The lines to copy are those in the listing below that contain the word "color".

■ **Material for the task**:

Content starts

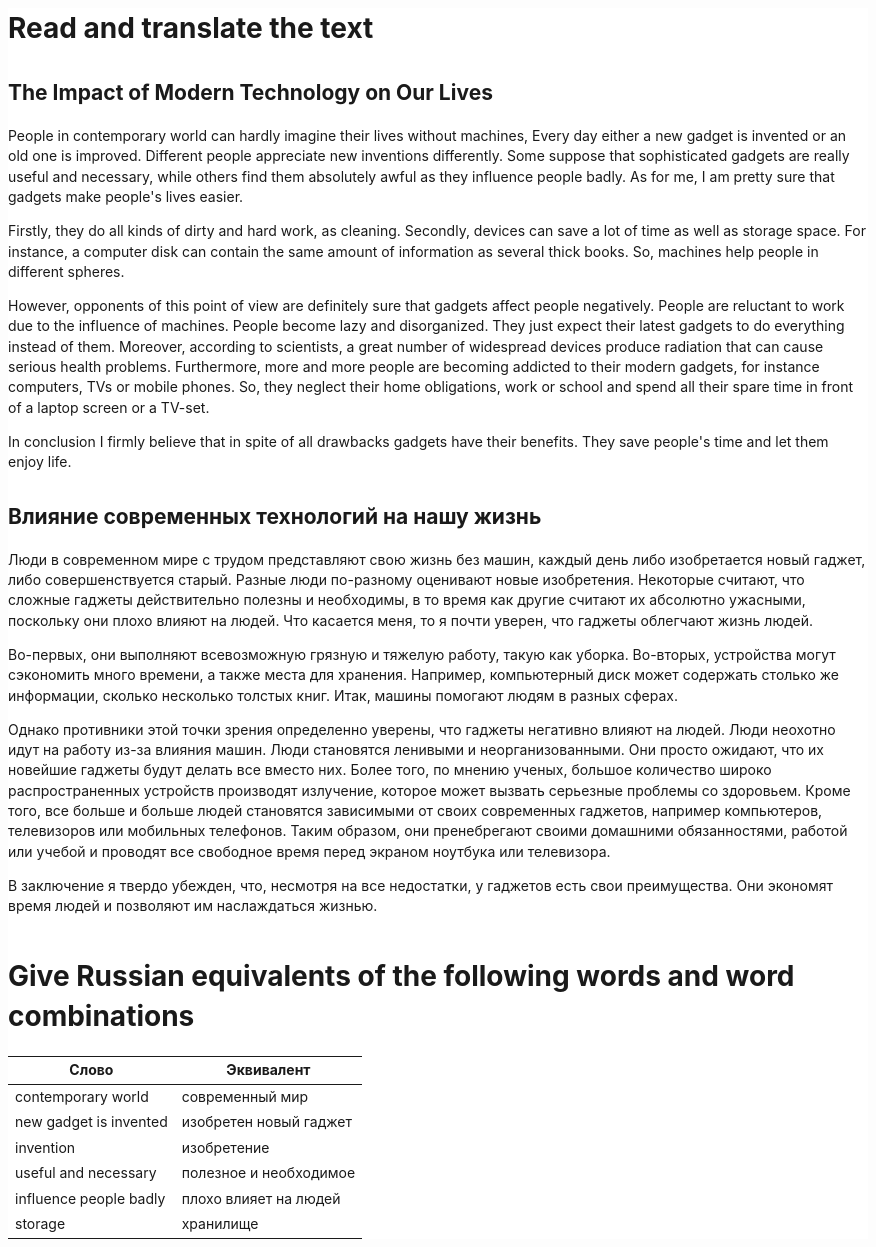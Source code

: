 # Read and translate the text

## The Impact of Modern Technology on Our Lives
People in contemporary world can hardly imagine their lives without machines, Every day either a new gadget is invented or an old one is improved. Different people appreciate new inventions differently. Some suppose that sophisticated gadgets are really useful and necessary, while others find them absolutely awful as they influence people badly. As for me, I am pretty sure that gadgets make people's lives easier.

Firstly, they do all kinds of dirty and hard work, as cleaning. Secondly, devices can save a lot of time as well as storage space. For instance, a computer disk can contain the same amount of information as several thick books. So, machines help people in different spheres.

However, opponents of this point of view are definitely sure that gadgets affect people negatively. People are reluctant to work due to the influence of machines. People become lazy and disorganized. They just expect their latest gadgets to do everything instead of them. Moreover, according to scientists, a great number of widespread devices produce radiation that can cause serious health problems. Furthermore, more and more people are becoming addicted to their modern gadgets, for instance computers, TVs or mobile phones. So, they neglect their home obligations, work or school and spend all their spare time in front of a laptop screen or a TV-set.

In conclusion I firmly believe that in spite of all drawbacks gadgets have their benefits. They save people's time and let them enjoy life.

## Влияние современных технологий на нашу жизнь
Люди в современном мире с трудом представляют свою жизнь без машин, каждый день либо изобретается новый гаджет, либо совершенствуется старый. Разные люди по-разному оценивают новые изобретения. Некоторые считают, что сложные гаджеты действительно полезны и необходимы, в то время как другие считают их абсолютно ужасными, поскольку они плохо влияют на людей. Что касается меня, то я почти уверен, что гаджеты облегчают жизнь людей.

Во-первых, они выполняют всевозможную грязную и тяжелую работу, такую как уборка. Во-вторых, устройства могут сэкономить много времени, а также места для хранения. Например, компьютерный диск может содержать столько же информации, сколько несколько толстых книг. Итак, машины помогают людям в разных сферах.

Однако противники этой точки зрения определенно уверены, что гаджеты негативно влияют на людей. Люди неохотно идут на работу из-за влияния машин. Люди становятся ленивыми и неорганизованными. Они просто ожидают, что их новейшие гаджеты будут делать все вместо них. Более того, по мнению ученых, большое количество широко распространенных устройств производят излучение, которое может вызвать серьезные проблемы со здоровьем. Кроме того, все больше и больше людей становятся зависимыми от своих современных гаджетов, например компьютеров, телевизоров или мобильных телефонов. Таким образом, они пренебрегают своими домашними обязанностями, работой или учебой и проводят все свободное время перед экраном ноутбука или телевизора.

В заключение я твердо убежден, что, несмотря на все недостатки, у гаджетов есть свои преимущества. Они экономят время людей и позволяют им наслаждаться жизнью.

# Give Russian equivalents of the following words and word combinations
| Слово                         | Эквивалент                               |
|-------------------------------|------------------------------------------|
| contemporary world            | современный мир                          |
| new gadget is invented        | изобретен новый гаджет                   |
| invention                     | изобретение                              |
| useful and necessary          | полезное и необходимое                   |
| influence people badly        | плохо влияет на людей                    |
| storage                       | хранилище                                |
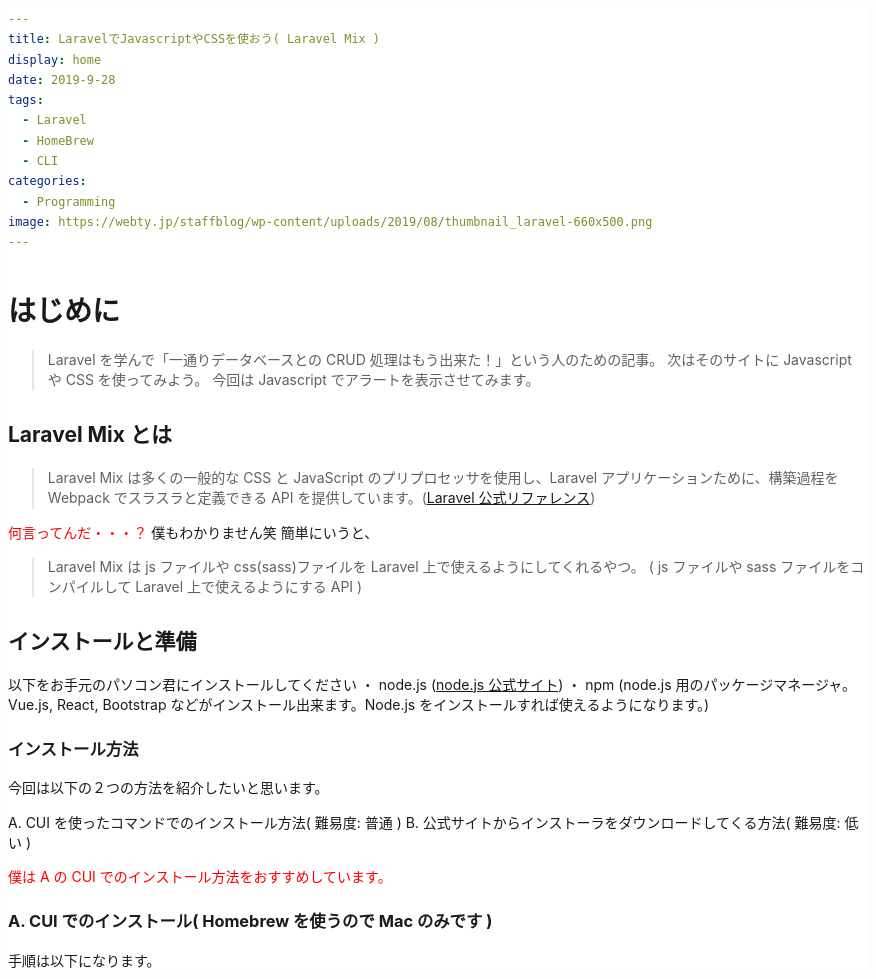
 ```yaml
---
title: LaravelでJavascriptやCSSを使おう( Laravel Mix )
display: home
date: 2019-9-28
tags:
  - Laravel
  - HomeBrew
  - CLI
categories:
  - Programming
image: https://webty.jp/staffblog/wp-content/uploads/2019/08/thumbnail_laravel-660x500.png
---
```


# はじめに

> Laravel を学んで「一通りデータベースとの CRUD 処理はもう出来た！」という人のための記事。
> 次はそのサイトに Javascript や CSS を使ってみよう。
> 今回は Javascript でアラートを表示させてみます。

## Laravel Mix とは

> Laravel Mix は多くの一般的な CSS と JavaScript のプリプロセッサを使用し、Laravel アプリケーションために、構築過程を Webpack でスラスラと定義できる API を提供しています。([Laravel 公式リファレンス](https://readouble.com/laravel/5.5/ja/mix.html))

<font color=red>何言ってんだ・・・？</font>
僕もわかりません笑
簡単にいうと、

> Laravel Mix は js ファイルや css(sass)ファイルを Laravel 上で使えるようにしてくれるやつ。
> ( js ファイルや sass ファイルをコンパイルして Laravel 上で使えるようにする API )

## インストールと準備

以下をお手元のパソコン君にインストールしてください
・ node.js ([node.js 公式サイト](https://nodejs.org/ja/download/))
・ npm (node.js 用のパッケージマネージャ。Vue.js, React, Bootstrap などがインストール出来ます。Node.js をインストールすれば使えるようになります。)

### インストール方法

今回は以下の２つの方法を紹介したいと思います。

A. CUI を使ったコマンドでのインストール方法( 難易度: 普通 )
B. 公式サイトからインストーラをダウンロードしてくる方法( 難易度: 低い )

<font color= red>僕は A の CUI でのインストール方法をおすすめしています。</font>

### A. CUI でのインストール( Homebrew を使うので Mac のみです )

手順は以下になります。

Content ends

■ **Answer to the problem**:
<font color=red>何言ってんだ・・・？</font>
<font color= red>僕は A の CUI でのインストール方法をおすすめしています。</font>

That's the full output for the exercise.